Prezydent Andrzej Duda powierzył Mateuszowi Morawieckiemu misję utworzenia nowego rządu.
- Dlatego, że takie zobowiązanie jest dla mnie najwyższą wartością, taki rząd przedstawię w ciągu siedmiu-ośmiu dni i będzie to zupełnie inny rząd niż ten, który do tej pory sprawuje swoje obowiązki. Dlaczego? Odczytuję wyniki wyborów w następujący sposób: wyborcy zadecydowali. Chcemy zakończyć wojnę polsko-polską, chcemy rządu ponadpartyjnego, rządu, który będzie rządem równowagi - powiedział.
PiS w nowym Sejmie nie utrzymał większości. W wyborach uzyskał 194 mandaty, a Koalicja Obywatelska, Trzecia Droga i Nowa Lewica mają ich łącznie 248. Jeśli PiS nie przeciągnie na swoją stronę kilkudziesięciu posłów, nie zdobędzie wotum zaufania. Wówczas rząd będzie mógł utworzyć Donald Tusk. Partie, które "kusi" Morawiecki, wielokrotnie podkreślały, że w koalicję z PiS nie wejdą.
Dlatego przystąpiliśmy do rządu od strony programu. Skoro Polacy zdecydowali się na różne partie, to zaczerpnęliśmy z różnych programów najbardziej wartościowe ich elementy i budujemy z nich dekalog polskich spraw. Budujemy filary programowe na kolejne cztery lata - dodał.
Dalsza część artykułu pod materiałem wideo
Morawiecki: to oferta dla posłów innych formacji
Podkreślił też, że "rząd funkcjonuje". - Gdyby wyborcy chcieli zagłosować na premiera Donalda Tuska, to Platforma Obywatelska by zwyciężyła. A my mieliśmy o ponad milion głosów więcej - zapewniał Morawiecki.

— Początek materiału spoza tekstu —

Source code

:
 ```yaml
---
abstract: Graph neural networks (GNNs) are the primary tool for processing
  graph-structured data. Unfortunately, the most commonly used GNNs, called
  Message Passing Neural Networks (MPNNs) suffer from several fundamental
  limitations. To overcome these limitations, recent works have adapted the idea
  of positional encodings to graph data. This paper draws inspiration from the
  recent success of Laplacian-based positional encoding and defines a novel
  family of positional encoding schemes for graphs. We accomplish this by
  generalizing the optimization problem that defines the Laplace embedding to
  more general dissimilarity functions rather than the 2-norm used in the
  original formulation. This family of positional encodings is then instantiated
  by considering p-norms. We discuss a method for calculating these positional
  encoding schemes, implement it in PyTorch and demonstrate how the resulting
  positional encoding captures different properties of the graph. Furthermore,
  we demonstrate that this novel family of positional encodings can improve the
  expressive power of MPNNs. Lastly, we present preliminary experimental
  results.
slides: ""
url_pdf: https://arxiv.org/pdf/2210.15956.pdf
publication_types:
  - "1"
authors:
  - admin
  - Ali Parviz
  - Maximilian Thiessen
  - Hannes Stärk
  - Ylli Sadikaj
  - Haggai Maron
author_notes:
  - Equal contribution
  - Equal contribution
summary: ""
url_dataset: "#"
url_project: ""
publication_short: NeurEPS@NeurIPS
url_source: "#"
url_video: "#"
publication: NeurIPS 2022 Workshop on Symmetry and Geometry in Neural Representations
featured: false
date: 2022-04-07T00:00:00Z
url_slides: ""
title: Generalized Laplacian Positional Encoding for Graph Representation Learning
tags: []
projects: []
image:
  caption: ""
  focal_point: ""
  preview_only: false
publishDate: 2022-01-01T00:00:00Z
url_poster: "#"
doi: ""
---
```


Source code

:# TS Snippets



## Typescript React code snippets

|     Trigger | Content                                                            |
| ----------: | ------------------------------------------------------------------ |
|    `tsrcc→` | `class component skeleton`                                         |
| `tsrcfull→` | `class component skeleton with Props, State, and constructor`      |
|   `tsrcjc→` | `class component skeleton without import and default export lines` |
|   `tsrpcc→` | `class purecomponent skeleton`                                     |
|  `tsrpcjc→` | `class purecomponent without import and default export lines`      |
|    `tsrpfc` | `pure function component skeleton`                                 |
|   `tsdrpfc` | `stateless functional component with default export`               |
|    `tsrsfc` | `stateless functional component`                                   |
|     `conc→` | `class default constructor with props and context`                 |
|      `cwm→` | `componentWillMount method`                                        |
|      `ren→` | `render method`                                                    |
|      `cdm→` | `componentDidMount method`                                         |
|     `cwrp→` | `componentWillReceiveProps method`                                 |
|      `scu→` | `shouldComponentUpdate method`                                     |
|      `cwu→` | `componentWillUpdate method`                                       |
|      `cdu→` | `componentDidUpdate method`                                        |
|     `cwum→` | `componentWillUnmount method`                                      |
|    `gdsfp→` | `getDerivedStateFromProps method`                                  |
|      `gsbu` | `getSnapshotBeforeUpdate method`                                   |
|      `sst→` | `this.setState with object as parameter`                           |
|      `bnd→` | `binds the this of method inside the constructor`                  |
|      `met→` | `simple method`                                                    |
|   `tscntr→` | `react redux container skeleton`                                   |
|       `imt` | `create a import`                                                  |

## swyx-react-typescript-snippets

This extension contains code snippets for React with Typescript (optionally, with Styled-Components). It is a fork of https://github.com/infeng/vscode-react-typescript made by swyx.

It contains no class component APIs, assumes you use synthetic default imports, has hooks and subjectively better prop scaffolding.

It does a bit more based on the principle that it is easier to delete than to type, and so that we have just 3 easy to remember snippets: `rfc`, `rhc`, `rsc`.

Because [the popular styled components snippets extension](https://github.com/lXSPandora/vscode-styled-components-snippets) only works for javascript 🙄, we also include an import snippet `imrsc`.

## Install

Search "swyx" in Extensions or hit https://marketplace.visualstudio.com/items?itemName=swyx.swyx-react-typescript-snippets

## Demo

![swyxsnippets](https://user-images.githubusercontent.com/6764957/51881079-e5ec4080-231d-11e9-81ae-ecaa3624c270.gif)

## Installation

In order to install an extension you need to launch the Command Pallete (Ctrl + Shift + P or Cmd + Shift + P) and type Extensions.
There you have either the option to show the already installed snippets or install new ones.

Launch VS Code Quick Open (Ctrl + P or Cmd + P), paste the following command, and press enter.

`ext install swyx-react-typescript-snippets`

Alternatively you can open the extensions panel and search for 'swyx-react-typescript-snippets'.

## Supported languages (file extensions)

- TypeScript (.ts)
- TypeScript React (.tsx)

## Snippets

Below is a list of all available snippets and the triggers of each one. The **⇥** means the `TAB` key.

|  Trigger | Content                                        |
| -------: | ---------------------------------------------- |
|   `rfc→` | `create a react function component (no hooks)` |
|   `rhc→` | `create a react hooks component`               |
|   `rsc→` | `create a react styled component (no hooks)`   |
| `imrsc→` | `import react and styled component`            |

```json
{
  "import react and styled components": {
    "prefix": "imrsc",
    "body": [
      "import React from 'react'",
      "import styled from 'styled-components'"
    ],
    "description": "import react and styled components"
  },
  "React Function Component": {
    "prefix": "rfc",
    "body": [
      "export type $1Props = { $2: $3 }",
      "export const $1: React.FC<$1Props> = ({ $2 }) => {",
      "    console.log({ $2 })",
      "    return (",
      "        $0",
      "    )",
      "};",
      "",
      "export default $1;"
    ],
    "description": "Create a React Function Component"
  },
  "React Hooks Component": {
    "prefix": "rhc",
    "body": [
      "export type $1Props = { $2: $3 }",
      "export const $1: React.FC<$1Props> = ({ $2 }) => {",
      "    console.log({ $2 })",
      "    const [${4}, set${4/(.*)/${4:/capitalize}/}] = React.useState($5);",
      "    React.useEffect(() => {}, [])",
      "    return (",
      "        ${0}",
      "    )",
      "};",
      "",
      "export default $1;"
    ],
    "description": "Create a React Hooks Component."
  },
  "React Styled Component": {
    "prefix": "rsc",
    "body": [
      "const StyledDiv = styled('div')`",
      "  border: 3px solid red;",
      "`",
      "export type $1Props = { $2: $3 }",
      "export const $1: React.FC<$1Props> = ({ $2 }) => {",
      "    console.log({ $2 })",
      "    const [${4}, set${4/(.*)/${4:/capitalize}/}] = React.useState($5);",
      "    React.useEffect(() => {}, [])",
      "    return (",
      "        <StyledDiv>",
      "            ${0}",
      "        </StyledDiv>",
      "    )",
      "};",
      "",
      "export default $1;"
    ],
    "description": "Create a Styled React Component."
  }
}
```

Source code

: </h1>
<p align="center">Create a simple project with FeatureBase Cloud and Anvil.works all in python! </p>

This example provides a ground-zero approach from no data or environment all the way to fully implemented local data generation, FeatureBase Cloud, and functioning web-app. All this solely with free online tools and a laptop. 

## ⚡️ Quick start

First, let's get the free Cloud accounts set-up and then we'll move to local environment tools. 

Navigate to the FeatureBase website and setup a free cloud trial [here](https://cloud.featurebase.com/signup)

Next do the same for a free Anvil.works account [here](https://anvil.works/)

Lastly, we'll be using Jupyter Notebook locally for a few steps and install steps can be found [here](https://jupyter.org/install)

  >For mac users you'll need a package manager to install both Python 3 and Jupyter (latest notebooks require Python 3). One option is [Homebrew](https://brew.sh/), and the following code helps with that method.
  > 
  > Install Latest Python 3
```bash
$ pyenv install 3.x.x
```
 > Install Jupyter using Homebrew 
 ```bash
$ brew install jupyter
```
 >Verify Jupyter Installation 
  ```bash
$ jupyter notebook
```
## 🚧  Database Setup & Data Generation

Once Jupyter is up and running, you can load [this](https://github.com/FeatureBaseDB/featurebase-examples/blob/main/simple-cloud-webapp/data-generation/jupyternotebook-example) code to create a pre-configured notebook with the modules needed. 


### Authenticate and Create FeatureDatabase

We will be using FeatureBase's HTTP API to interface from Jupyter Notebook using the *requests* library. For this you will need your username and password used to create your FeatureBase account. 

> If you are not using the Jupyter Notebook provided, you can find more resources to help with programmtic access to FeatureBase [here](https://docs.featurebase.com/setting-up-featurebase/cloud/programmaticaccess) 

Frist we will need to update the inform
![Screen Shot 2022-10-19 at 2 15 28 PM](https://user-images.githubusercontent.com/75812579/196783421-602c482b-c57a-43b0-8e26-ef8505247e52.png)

Premier przekonywał, że program jego rządu ma być mieszanką postulatów z programów wyborczych PiS, ale też partii opozycyjnych - PSL, Polski 2050, Nowej Lewicy i Konfederacji.
- Te propozycje to oferta dla posłów wszystkich innych formacji, którym zależy także na realizacji ich programu. Oferta, która oznacza coś dobrego dla Polski - powiedział.
Nie przedstawiam tutaj pomysłów na trzecią kadencję PiS, to jest pomysł na pierwszą kadencję koalicji polskich spraw - ogłosił Morawiecki na konferencji prasowej.
Morawiecki prezentuje dekalog polskich spraw
- Widzimy już, że nasi konkurenci polityczni chcą się wycofać ze sztandarowego programu wyborczego "100 konkretów na 100 dni". Widać, że ich polityka będzie taka jak wcześniej: polityka niemocy, której symbolem była ciepła woda w kranie. I to, co symbolizowały zdania "nie ma pieniędzy i nie będzie". My tak nigdy nie mówiliśmy i nie powiemy - przekonywał.
Zapowiedział, że w oparciu o stan finansów publicznych i dane Komisji Europejskiej, PiS chce realizować także postulaty innych partii, które w wyniku wyborów 15 października przekroczyły próg wyborczy do Sejmu.
- W ramach dekalogu polskich spraw, chcemy zaprezentować dzisiaj te właśnie wątki i tematy połączone ze sobą w logiczny sposób, aby uzasadnić, że propozycje programowe PiS są spójne z propozycjami PSL, Polski 2050, Nowej Lewicy, czy nawet Konfederacji - dodał szef rządu.
Program rządu Morawieckiego. "Dekalog polskich spraw"
Morawiecki przypomniał, że kieruje ustawę ws. wakacji kredytowych do Sejmu, aby "dać oddech polskim rodzinom w spłacie rat kredytowych". Liczy też na poparcie PSL, Trzeciej Drogi i Nowej Lewicy. Wakacje kredytowe na 2024 r. to pierwszy z trzech elementów "dekalogu".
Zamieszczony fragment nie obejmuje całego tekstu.